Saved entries
________________________

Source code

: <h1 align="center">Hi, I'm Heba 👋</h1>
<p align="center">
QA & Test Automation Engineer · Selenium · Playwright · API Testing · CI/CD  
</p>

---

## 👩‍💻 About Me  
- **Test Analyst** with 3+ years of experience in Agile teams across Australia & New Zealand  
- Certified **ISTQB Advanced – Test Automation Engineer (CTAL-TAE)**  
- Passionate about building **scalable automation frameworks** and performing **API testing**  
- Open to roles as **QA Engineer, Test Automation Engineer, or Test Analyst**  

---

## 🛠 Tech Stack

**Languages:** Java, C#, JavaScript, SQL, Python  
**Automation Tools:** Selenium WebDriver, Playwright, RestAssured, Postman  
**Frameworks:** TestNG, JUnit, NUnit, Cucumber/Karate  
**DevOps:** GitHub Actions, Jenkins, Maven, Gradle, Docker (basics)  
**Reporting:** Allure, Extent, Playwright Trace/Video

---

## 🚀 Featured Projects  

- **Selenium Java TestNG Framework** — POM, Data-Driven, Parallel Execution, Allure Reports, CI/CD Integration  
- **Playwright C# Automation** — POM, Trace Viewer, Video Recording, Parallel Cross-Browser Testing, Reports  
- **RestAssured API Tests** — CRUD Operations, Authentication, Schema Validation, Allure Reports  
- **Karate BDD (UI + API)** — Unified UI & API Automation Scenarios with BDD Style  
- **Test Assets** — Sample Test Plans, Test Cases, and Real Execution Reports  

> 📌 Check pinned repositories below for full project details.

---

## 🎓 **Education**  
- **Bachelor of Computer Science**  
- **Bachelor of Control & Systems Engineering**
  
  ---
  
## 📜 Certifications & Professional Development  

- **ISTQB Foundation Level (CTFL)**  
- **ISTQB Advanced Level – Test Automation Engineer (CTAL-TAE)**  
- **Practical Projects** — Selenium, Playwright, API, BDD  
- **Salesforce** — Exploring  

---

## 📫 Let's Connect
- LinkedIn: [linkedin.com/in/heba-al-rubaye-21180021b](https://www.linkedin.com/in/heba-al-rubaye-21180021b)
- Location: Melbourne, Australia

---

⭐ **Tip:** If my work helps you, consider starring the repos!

________________________

AIM OF THE EXERCISE: Return all lines in the data that include the word "TestNG".

COMPLETED EXERCISE:
**Frameworks:** TestNG, JUnit, NUnit, Cucumber/Karate  
- **Selenium Java TestNG Framework** — POM, Data-Driven, Parallel Execution, Allure Reports, CI/CD Integration  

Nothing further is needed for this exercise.